Still, the consolidated net profit in the June quarter plunged 66.7% year-on-year (y-o-y). Revenue from operations also declined 42.7% y-o-y.
Lower raw material prices and stricter cost-control measures helped expand the company’s margins in the quarter.
But wait. Before one gets carried away, note that these figures come on very low expectations as the discretionary sector has been the worst hit by the covid-19-led lockdown. More importantly, it remains to be seen if this demand growth trajectory in June persists.
A key concern is that much of this volume growth, driven by smaller cities and towns, may be pent-up demand.
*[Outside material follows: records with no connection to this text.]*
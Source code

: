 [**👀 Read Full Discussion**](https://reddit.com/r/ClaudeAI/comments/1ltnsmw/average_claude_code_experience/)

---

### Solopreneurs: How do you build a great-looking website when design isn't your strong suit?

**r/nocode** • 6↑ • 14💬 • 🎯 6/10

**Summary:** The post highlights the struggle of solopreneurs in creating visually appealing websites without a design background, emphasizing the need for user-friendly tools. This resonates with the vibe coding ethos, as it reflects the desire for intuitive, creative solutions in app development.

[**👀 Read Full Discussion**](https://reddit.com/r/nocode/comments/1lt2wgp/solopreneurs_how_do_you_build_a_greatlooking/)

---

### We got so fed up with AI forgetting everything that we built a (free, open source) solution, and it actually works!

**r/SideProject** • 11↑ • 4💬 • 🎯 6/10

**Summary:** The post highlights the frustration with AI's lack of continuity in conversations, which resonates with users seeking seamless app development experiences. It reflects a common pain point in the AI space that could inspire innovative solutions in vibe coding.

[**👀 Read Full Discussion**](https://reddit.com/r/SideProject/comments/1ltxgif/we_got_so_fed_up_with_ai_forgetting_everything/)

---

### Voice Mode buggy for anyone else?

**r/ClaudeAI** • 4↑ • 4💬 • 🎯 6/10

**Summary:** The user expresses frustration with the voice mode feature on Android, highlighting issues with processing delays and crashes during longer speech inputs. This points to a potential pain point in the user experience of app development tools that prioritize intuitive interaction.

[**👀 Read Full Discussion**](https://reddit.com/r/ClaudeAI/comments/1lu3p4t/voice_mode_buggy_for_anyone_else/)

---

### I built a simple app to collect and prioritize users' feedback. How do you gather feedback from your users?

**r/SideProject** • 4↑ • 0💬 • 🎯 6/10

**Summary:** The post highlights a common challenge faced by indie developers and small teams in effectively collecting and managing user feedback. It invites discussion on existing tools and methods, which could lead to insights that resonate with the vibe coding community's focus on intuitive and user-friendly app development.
In a post-earnings conference call with analysts, the management said April was a complete washout. However, demand from tier-II, -III and -IV cities was much better in June. On the other hand, business in tier-I cities and metros was much slower.
“There could have been some pent-up demand from March, which may have come in May. But the demand in June may not necessarily be entirely pent-up demand. There could have been fresh business in terms of re-painting. Metros and many tier-I cities now continue to be impacted by covid. West India was most strongly affected for us, overall," the management said.
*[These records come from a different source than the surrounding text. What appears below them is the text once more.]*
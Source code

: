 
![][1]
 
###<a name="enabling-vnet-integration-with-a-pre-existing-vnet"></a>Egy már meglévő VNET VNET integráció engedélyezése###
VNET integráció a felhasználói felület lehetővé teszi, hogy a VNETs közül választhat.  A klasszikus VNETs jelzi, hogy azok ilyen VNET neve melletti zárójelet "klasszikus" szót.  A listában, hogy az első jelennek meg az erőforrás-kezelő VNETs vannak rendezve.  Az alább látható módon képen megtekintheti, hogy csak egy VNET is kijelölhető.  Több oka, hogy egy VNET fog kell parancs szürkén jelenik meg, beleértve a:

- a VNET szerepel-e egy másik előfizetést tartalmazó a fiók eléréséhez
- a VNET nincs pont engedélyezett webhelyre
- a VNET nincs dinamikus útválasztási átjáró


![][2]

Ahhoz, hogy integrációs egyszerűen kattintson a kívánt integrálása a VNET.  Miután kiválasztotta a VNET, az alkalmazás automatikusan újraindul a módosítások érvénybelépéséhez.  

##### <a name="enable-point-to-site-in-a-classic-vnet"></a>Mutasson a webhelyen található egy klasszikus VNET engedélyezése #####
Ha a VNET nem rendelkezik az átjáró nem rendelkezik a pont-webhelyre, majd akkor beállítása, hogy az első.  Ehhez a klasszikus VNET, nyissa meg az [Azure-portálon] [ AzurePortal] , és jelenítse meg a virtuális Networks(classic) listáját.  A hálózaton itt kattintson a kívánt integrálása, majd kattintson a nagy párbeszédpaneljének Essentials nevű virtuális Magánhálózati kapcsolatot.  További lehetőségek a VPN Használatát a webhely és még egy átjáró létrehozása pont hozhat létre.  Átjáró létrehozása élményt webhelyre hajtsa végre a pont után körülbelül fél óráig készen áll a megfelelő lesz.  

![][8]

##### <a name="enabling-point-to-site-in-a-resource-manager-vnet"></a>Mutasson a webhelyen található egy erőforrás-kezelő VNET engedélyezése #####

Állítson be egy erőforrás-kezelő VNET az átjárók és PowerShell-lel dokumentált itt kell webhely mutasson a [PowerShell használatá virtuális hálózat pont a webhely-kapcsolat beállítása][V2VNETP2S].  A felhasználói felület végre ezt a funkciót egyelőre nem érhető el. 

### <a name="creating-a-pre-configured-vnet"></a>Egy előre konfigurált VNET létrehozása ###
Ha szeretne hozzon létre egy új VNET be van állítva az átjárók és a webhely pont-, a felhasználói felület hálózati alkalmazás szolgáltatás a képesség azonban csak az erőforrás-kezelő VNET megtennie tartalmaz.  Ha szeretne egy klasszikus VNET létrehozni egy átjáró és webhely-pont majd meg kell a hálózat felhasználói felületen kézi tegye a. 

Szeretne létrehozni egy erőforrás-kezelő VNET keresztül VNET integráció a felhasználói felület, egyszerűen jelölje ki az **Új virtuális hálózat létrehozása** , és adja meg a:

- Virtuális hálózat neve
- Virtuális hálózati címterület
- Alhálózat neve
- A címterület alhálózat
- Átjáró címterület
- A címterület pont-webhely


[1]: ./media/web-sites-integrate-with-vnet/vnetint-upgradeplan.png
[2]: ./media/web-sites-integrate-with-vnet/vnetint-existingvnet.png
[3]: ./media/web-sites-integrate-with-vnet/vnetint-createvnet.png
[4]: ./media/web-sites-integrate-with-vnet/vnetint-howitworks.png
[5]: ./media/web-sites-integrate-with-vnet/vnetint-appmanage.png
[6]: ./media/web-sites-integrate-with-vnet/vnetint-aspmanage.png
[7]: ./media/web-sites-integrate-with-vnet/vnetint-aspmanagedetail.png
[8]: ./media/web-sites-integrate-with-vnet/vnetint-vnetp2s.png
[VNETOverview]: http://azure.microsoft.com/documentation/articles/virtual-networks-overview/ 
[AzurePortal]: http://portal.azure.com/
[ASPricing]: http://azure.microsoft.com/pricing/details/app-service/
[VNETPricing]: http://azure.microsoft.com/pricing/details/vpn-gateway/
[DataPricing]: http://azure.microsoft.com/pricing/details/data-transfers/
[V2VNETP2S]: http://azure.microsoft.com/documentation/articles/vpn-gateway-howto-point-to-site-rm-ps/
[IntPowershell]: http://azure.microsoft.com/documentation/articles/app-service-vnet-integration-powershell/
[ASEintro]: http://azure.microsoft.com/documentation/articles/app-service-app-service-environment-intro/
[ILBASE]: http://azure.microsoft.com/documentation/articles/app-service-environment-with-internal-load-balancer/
Akin to many other companies, Asian Paints’ management refrained from providing any “guidance" regarding volumes or margins. “We are looking at the situation from a quarter-to-quarter perspective in terms of how soon business normalcy returns. But in terms of greater demand, tier 2-4 cities and towns have far outgrown metros and tier-1 cities," the management added.
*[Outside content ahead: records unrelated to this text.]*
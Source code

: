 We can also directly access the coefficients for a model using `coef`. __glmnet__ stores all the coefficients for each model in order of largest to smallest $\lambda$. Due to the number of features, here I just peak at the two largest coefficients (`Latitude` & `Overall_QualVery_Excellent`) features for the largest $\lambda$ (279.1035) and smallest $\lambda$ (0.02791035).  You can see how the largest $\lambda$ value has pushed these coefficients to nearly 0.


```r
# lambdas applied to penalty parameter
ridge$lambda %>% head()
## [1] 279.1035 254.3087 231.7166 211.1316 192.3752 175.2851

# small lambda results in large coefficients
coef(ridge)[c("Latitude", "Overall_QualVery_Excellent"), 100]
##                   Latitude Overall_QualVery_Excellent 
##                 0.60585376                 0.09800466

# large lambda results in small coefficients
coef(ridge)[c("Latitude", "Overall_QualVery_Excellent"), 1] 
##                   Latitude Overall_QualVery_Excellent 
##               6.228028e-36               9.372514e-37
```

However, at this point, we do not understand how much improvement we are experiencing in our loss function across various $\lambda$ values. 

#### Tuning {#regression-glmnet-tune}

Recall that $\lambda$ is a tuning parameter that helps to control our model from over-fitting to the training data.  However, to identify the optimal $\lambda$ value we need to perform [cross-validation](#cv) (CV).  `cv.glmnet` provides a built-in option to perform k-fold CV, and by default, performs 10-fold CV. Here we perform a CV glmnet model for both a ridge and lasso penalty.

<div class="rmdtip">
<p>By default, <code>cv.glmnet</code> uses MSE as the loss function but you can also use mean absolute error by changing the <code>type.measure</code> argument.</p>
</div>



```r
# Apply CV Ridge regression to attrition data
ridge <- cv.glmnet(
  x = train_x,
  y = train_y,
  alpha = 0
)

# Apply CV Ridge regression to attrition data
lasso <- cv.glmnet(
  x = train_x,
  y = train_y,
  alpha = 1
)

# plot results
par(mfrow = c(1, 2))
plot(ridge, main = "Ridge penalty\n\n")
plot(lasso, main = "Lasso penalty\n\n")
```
Meanwhile, the shares of the company ended Friday’s session in the red at ₹1,717 on the NSE. From its recent lows in March, the stock has re-couped losses.
However, some analysts caution that the coronavirus-induced pain may not be completely wished away, since the general outlook for the consumption sector for fiscal year 2021 is bleak.
Further, uncertainty regarding income growth and employment opportunities could curb discretionary spending.
As for valuations, the stock now quotes at a rich one-year-forward price-to-earnings ratio of 49 times.
Although this is lower than that of peer Berger Paints India Ltd, considering the dim discretionary demand outlook, it is expensive.